One minor detail I forgot to mention:

Last week when I was pulling all sorts of codes, I went and checked my downpipe and found it was loose pre-cat. The downpipe was still connected to the cat, but the cat had shifted backwards towards the rear of the car, and was loose. There were even some witness marks on it. I suspect the car was running with a loose cat for the first week (or two weeks). 

Now I've made double sure that the cat was firmly clamped in place. It looks like my clamp was not fitting directly over the compressible portion of the cat before (with the three slits on the pipe). 

Could this have destroyed my cat? I could hear a rattle from the exhaust at certain RPMs while accelerating hard. If it destroyed my cat, would it be causing the low power issues?

Also the car seems to deliver good power like I remembered when I stab the gas hard ( at, or close to 100% throttle) when the RPM is at 3,500 or higher. This is the ONLY scenario where I could still hear the wastegate opening. When the car was running right, even a modestly firm pedal effort would open up the wastegates (i.e: at medium loads at around 3,000 RPM, without the need to stab the throttle hard).

Here is the portion pre-cat that slid off. It is before the secondary O2 sensor. I cannot find any codes that were set off.


----------



## Super .:R-Type (Aug 6, 2013)

I'm not nearly as knowledgeable as some of the other guys who have replied so far, but I'll offer a hypothesis:

Unburnt fuel detonates in exhaust and either a) blows DP loose or b) blows DP loose & destroys cat
Destroyed cat chunks clogging DP and/or catback causing backpressure in exhaust making car feel sluggish


----------



## bzflag (Apr 27, 2003)

perpetuus_delirium said:


> You are right, the logs don't reveal a problem. But, it most definitely is there... and is not being picked up by the sensors.
> 
> If I am building proper boost, could an exhaust leak still be possible?
> 
> ...





perpetuus_delirium said:


> One minor detail I forgot to mention:
> 
> Last week when I was pulling all sorts of codes, I went and checked my downpipe and found it was loose pre-cat. The downpipe was still connected to the cat, but the cat had shifted backwards towards the rear of the car, and was loose. There were even some witness marks on it. I suspect the car was running with a loose cat for the first week (or two weeks).
> 
> ...


IMO, the logs do reveal a problem. Even though you're not pulling an excessive amount of timing, your advance is way too low on boost ramp up. Single digit advance is normal in this area, but not 6deg ATDC. You're down 10-15deg from ideal in this area. You can also see the wall you refer to by the massive stall in MAF flow.

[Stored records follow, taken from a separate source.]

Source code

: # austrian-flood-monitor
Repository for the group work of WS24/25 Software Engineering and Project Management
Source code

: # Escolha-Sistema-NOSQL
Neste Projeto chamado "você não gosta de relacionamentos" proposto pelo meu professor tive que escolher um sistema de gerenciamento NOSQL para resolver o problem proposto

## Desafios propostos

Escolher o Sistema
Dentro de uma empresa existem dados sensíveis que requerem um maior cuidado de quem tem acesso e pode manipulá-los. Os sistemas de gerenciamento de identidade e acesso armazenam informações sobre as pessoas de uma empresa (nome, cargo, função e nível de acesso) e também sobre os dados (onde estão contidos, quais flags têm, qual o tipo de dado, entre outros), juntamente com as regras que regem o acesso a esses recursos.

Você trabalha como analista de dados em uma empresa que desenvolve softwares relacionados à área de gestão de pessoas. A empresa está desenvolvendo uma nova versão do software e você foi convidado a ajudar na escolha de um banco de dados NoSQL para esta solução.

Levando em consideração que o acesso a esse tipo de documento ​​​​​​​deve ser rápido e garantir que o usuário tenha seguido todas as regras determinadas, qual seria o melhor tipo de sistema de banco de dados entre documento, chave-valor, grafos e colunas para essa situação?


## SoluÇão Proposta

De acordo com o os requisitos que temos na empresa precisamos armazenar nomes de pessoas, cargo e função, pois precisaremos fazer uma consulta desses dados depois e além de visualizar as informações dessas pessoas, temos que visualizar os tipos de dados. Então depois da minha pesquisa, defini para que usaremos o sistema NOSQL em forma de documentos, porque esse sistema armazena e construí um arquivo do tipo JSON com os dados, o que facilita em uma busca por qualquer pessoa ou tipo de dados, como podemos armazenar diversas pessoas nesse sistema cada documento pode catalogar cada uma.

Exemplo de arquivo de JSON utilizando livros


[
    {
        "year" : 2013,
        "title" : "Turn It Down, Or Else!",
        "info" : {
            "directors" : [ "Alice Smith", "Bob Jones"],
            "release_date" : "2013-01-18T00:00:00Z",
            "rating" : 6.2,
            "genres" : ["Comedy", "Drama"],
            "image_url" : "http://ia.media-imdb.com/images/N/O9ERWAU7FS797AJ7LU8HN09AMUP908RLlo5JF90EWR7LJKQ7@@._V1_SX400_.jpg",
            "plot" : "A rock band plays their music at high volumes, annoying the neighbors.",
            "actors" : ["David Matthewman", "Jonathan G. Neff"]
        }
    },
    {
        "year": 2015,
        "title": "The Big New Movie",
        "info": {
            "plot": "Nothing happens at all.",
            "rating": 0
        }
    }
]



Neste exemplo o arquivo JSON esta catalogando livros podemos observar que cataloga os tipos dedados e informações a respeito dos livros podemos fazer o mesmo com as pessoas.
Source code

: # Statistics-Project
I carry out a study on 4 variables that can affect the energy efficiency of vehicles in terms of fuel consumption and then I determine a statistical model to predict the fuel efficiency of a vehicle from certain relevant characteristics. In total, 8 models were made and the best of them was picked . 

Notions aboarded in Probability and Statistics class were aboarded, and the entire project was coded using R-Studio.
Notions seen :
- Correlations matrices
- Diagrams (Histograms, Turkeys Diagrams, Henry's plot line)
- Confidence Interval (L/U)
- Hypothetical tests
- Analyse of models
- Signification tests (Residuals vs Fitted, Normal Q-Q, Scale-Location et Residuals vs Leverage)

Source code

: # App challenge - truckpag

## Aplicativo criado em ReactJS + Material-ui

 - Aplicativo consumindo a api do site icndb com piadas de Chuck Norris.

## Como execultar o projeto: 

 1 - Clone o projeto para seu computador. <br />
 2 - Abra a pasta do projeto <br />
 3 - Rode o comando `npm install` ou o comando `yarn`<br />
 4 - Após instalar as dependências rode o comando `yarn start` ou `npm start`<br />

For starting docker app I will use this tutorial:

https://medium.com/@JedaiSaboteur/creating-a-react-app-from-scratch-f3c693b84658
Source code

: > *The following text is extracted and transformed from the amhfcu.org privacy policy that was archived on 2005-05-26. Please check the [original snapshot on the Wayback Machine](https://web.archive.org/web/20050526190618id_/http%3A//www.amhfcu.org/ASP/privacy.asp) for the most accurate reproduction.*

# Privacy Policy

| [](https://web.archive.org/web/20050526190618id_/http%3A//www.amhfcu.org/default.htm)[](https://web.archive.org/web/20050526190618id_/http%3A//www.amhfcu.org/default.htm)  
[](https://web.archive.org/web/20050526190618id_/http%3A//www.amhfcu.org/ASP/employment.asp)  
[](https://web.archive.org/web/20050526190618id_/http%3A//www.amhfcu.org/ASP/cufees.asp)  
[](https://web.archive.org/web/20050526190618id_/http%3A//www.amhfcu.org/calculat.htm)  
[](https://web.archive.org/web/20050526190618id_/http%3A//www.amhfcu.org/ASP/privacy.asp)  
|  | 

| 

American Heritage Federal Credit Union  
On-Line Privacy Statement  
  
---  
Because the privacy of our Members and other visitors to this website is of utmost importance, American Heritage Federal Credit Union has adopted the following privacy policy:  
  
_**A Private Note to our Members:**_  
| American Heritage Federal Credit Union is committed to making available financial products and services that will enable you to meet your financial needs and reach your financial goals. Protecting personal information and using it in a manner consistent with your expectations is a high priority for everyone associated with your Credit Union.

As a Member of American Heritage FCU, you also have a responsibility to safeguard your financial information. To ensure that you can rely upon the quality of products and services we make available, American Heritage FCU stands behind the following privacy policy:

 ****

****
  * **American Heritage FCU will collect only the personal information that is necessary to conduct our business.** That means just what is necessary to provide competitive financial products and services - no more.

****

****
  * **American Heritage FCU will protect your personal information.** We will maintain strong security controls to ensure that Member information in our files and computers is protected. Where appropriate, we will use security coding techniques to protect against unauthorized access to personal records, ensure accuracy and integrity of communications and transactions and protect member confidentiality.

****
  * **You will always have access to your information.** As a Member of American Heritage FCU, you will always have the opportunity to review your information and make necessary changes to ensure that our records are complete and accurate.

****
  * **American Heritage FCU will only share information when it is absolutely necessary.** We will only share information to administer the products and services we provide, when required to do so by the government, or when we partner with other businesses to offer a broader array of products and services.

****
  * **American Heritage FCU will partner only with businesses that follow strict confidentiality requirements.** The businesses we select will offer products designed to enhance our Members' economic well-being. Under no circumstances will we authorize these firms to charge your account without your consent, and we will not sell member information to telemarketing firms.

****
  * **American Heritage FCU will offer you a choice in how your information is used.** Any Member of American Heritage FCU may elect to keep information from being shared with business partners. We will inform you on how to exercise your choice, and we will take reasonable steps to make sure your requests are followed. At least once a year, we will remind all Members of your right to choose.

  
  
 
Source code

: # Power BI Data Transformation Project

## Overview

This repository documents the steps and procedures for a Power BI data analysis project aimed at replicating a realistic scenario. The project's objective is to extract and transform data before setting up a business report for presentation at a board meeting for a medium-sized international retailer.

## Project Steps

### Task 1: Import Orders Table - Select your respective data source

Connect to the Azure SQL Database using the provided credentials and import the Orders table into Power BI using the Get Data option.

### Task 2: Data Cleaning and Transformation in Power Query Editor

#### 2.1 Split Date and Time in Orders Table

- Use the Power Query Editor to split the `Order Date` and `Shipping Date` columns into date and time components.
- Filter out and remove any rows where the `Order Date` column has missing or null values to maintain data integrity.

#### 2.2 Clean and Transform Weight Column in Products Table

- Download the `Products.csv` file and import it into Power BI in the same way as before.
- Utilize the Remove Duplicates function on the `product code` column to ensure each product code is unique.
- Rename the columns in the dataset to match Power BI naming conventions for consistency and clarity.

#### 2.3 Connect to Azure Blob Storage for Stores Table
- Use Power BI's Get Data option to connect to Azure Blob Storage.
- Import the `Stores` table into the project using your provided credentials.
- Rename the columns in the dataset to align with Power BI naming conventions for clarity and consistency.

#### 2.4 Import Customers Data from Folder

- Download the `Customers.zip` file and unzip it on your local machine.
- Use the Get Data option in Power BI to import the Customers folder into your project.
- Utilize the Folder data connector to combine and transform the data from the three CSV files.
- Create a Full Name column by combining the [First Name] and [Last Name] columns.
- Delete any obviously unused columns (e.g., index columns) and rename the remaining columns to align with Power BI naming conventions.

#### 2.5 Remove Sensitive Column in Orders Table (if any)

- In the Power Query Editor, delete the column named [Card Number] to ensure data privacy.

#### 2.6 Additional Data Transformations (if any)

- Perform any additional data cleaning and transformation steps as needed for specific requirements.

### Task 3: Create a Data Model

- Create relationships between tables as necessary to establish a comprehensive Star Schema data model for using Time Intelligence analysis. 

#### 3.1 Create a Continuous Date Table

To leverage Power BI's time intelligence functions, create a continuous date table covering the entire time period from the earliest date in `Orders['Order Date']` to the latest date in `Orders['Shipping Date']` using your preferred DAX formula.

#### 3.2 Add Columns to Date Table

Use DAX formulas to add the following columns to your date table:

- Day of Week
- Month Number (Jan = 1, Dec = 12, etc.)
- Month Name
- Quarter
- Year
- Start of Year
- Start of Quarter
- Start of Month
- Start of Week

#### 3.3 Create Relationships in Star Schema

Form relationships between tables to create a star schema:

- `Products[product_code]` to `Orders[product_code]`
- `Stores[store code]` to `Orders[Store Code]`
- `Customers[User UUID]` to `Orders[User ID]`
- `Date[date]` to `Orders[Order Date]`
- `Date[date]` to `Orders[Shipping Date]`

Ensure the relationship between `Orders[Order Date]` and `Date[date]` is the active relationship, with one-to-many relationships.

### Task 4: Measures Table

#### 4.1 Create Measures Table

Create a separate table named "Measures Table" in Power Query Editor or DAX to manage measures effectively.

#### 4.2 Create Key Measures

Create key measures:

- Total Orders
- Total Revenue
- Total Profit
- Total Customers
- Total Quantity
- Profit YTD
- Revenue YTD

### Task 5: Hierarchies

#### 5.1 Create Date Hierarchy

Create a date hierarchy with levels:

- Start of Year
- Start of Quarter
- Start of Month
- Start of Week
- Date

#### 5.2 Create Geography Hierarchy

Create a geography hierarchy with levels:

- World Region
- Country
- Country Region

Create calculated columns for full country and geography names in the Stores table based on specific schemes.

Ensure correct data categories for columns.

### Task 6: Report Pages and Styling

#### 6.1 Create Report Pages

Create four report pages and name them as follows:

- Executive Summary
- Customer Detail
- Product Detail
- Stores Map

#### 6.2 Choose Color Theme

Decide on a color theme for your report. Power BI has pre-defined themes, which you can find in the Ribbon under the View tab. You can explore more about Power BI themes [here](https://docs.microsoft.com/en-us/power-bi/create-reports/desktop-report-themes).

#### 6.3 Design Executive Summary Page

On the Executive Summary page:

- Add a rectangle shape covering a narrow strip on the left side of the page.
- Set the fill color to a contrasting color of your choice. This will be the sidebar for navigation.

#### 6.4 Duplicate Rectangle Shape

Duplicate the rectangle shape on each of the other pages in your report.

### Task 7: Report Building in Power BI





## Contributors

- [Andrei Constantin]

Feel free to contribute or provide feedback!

Might want to run some logs that include the throttle angle.

Sure, you could still be building boost w/ an exhaust leak. Unless it's a huge leak, there is more than enough exhaust pressure to spool the stock turbo. Leaks on the intake side are a bigger problem for building boost. Exhaust leaks before the primary o2 will confuse the ECU and can result in poor performance or engine damage from inconsistent and inaccurate A/F readings.

You need to pressure test your intake to check for any leaks. A visual test will not cut it. You need to be absolutely leak free while under 20+psi of pressure from the MAF all the way to the primary o2.

If the car runs better with the MAF unplugged, it means the car is not metering the correct amount of air. Either a sensor is faulty (MAF or primary o2), or you have a vacuum leak.

Take care of the exhaust leak, pressure test the intake and take some more logs. Gotta start with a solid baseline to diagnose from or you'll run in circles throwing time and money at it.


----------



## perpetuus_delirium (Jul 12, 2005)

Super .:R-Type said:


> I'm not nearly as knowledgeable as some of the other guys who have replied so far, but I'll offer a hypothesis:
> 
> Unburnt fuel detonates in exhaust and either a) blows DP loose or b) blows DP loose & destroys cat
> Destroyed cat chunks clogging DP and/or catback causing backpressure in exhaust making car feel sluggish


Yes, I agree that this is a very real possibility where the cat could be damaged, and I am not ruling it out. 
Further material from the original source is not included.